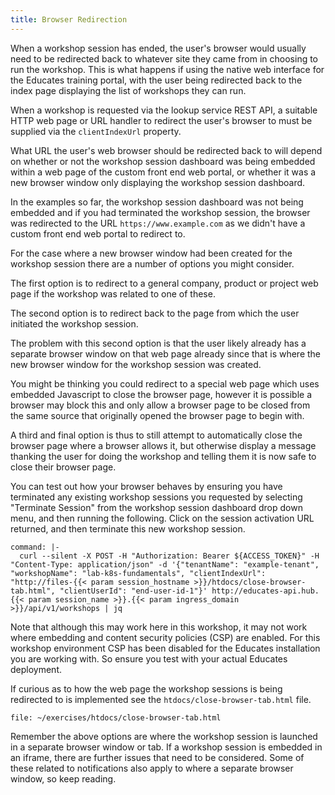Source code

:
 ```yaml
---
title: Browser Redirection
---
```


When a workshop session has ended, the user's browser would usually need to be
redirected back to whatever site they came from in choosing to run the workshop.
This is what happens if using the native web interface for the Educates training
portal, with the user being redirected back to the index page displaying the
list of workshops they can run.

When a workshop is requested via the lookup service REST API, a suitable HTTP
web page or URL handler to redirect the user's browser to must be supplied via
the `clientIndexUrl` property.

What URL the user's web browser should be redirected back to will depend on
whether or not the workshop session dashboard was being embedded within a
web page of the custom front end web portal, or whether it was a new browser
window only displaying the workshop session dashboard.

In the examples so far, the workshop session dashboard was not being embedded
and if you had terminated the workshop session, the browser was redirected to
the URL `https://www.example.com` as we didn't have a custom front end web
portal to redirect to.

For the case where a new browser window had been created for the workshop
session there are a number of options you might consider.

The first option is to redirect to a general company, product or project web
page if the workshop was related to one of these.

The second option is to redirect back to the page from which the user initiated
the workshop session.

The problem with this second option is that the user likely already has a
separate browser window on that web page already since that is where the new
browser window for the workshop session was created.

You might be thinking you could redirect to a special web page which uses
embedded Javascript to close the browser page, however it is possible a browser
may block this and only allow a browser page to be closed from the same source
that originally opened the browser page to begin with.

A third and final option is thus to still attempt to automatically close the
browser page where a browser allows it, but otherwise display a message thanking
the user for doing the workshop and telling them it is now safe to close their
browser page.

You can test out how your browser behaves by ensuring you have terminated any
existing workshop sessions you requested by selecting "Terminate Session" from
the workshop session dashboard drop down menu, and then running the following.
Click on the session activation URL returned, and then terminate this new
workshop session.

```terminal:execute
command: |-
  curl --silent -X POST -H "Authorization: Bearer ${ACCESS_TOKEN}" -H "Content-Type: application/json" -d '{"tenantName": "example-tenant", "workshopName": "lab-k8s-fundamentals", "clientIndexUrl": "http://files-{{< param session_hostname >}}/htdocs/close-browser-tab.html", "clientUserId": "end-user-id-1"}' http://educates-api.hub.{{< param session_name >}}.{{< param ingress_domain >}}/api/v1/workshops | jq
```

Note that although this may work here in this workshop, it may not work where
embedding and content security policies (CSP) are enabled. For this workshop
environment CSP has been disabled for the Educates installation you are working
with. So ensure you test with your actual Educates deployment.

If curious as to how the web page the workshop sessions is being redirected to
is implemented see the `htdocs/close-browser-tab.html` file.

```editor:open-file
file: ~/exercises/htdocs/close-browser-tab.html
```

Remember the above options are where the workshop session is launched in a
separate browser window or tab. If a workshop session is embedded in an iframe,
there are further issues that need to be considered. Some of these related to
notifications also apply to where a separate browser window, so keep reading.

-- Assignment --
Would you restate, word for word and with no pictures, only the lines from the opening of the material through the line with "What URL the", both included?

-- Output for this task --
Source code

:
 ```yaml
---
title: Browser Redirection
---
```


When a workshop session has ended, the user's browser would usually need to be
redirected back to whatever site they came from in choosing to run the workshop.
This is what happens if using the native web interface for the Educates training
portal, with the user being redirected back to the index page displaying the
list of workshops they can run.

When a workshop is requested via the lookup service REST API, a suitable HTTP
web page or URL handler to redirect the user's browser to must be supplied via
the `clientIndexUrl` property.

What URL the user's web browser should be redirected back to will depend on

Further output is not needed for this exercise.